The fires that have destroyed or damaged Southern churches during the past eighteen months are a terrible reminder of racial hatred in the United States. Nearly 40 churches that are worship places for black or mixed congregations have burned. Most of the fires appear to be the work of arsonists, and arrests have been made in connection with some. Investigating authorities, however, have not been able to establish a conspiracy linking the burnings.
Nationwide, the Bureau of Alcohol, Tobacco, and Firearms reports that there have been 23 suspicious church fires among white churches during the same eighteen months.

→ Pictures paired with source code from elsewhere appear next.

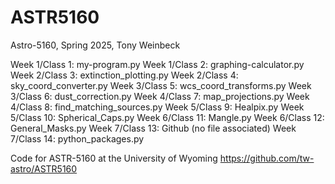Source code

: # ASTR5160
Astro-5160, Spring 2025, Tony Weinbeck

Week 1/Class  1:  my-program.py
Week 1/Class  2:  graphing-calculator.py
Week 2/Class  3:  extinction_plotting.py
Week 2/Class  4:  sky_coord_converter.py
Week 3/Class  5:  wcs_coord_transforms.py
Week 3/Class  6:  dust_correction.py
Week 4/Class  7:  map_projections.py
Week 4/Class  8:  find_matching_sources.py
Week 5/Class  9:  Healpix.py
Week 5/Class 10:  Spherical_Caps.py
Week 6/Class 11:  Mangle.py
Week 6/Class 12:  General_Masks.py
Week 7/Class 13:  Github (no file associated)
Week 7/Class 14:  python_packages.py


Code for ASTR-5160 at the University of Wyoming
https://github.com/tw-astro/ASTR5160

Still, it is the burnings of black churches that are the more numerous and the most alarming. Middle-age and elderly African-Americans, especially in the rural South, recall the days during the 1960s when the civil rights movement provoked white extremists to racial violence and church burnings were even more frequent. Over the ensuing three decades the South has seen a great deal of progress toward rectifying the racial injustices of the past, but the recent events bring back deep and terrifying memories.

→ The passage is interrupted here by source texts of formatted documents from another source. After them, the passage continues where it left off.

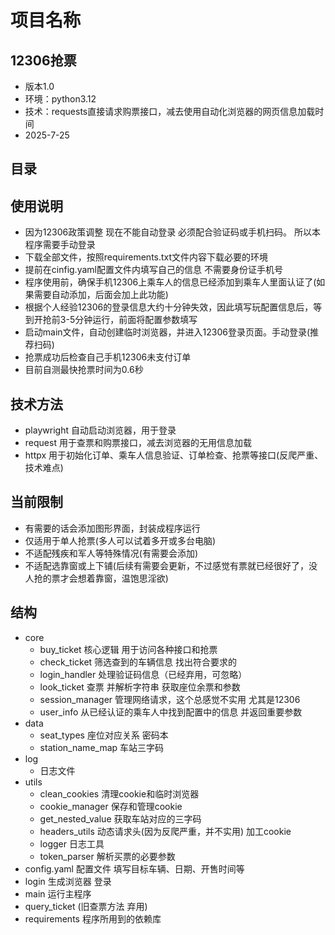 # 项目名称
## 12306抢票
- 版本1.0
- 环境：python3.12
- 技术：requests直接请求购票接口，减去使用自动化浏览器的网页信息加载时间
- 2025-7-25
## 目录
## 使用说明
- 因为12306政策调整 现在不能自动登录 必须配合验证码或手机扫码。 所以本程序需要手动登录
- 下载全部文件，按照requirements.txt文件内容下载必要的环境
- 提前在cinfig.yaml配置文件内填写自己的信息 不需要身份证手机号 
- 程序使用前，确保手机12306上乘车人的信息已经添加到乘车人里面认证了(如果需要自动添加，后面会加上此功能)
- 根据个人经验12306的登录信息大约十分钟失效，因此填写玩配置信息后，等到开抢前3-5分钟运行，前面将配置参数填写
- 启动main文件，自动创建临时浏览器，并进入12306登录页面。手动登录(推荐扫码)
- 抢票成功后检查自己手机12306未支付订单
- 目前自测最快抢票时间为0.6秒
## 技术方法
- playwright 自动启动浏览器，用于登录
- request 用于查票和购票接口，减去浏览器的无用信息加载
- httpx 用于初始化订单、乘车人信息验证、订单检查、抢票等接口(反爬严重、技术难点)
## 当前限制
- 有需要的话会添加图形界面，封装成程序运行
- 仅适用于单人抢票(多人可以试着多开或多台电脑)
- 不适配残疾和军人等特殊情况(有需要会添加)
- 不适配选靠窗或上下铺(后续有需要会更新，不过感觉有票就已经很好了，没人抢的票才会想着靠窗，温饱思淫欲)
## 结构
- core
  - buy_ticket 核心逻辑 用于访问各种接口和抢票
  - check_ticket 筛选查到的车辆信息 找出符合要求的
  - login_handler 处理验证码信息（已经弃用，可忽略）
  - look_ticket 查票 并解析字符串 获取座位余票和参数
  - session_manager 管理网络请求，这个总感觉不实用 尤其是12306
  - user_info 从已经认证的乘车人中找到配置中的信息 并返回重要参数
- data
  - seat_types 座位对应关系 密码本
  - station_name_map 车站三字码
- log
  - 日志文件
- utils
  - clean_cookies 清理cookie和临时浏览器
  - cookie_manager 保存和管理cookie
  - get_nested_value 获取车站对应的三字码
  - headers_utils 动态请求头(因为反爬严重，并不实用) 加工cookie
  - logger 日志工具
  - token_parser 解析买票的必要参数
- config.yaml 配置文件 填写目标车辆、日期、开售时间等
- login 生成浏览器 登录
- main 运行主程序
- query_ticket (旧查票方法 弃用)
- requirements 程序所用到的依赖库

Black leaders say that the motives behind the burnings in the 1990s are not as clear-cut as they were thirty years ago. While at least two arson suspects in South Carolina have ties to the Ku Klux Klan, there is one other case in which the suspect is an African-American. In Georgia, a gang of teenagers whose motivation appears to have nothing to do with racism has been accused of numerous acts of burglary, vandalism, and burnings in both black and white churches.
President Bill Clinton, himself a Southern white with an impeccable record on civil rights and other race issues, has condemned the burnings. Clinton has backed legislation to facilitate federal prosecution of those charged with setting the church fires. He has announced a hotline for people who have information about the fires: 1-888-ATF-FIRE.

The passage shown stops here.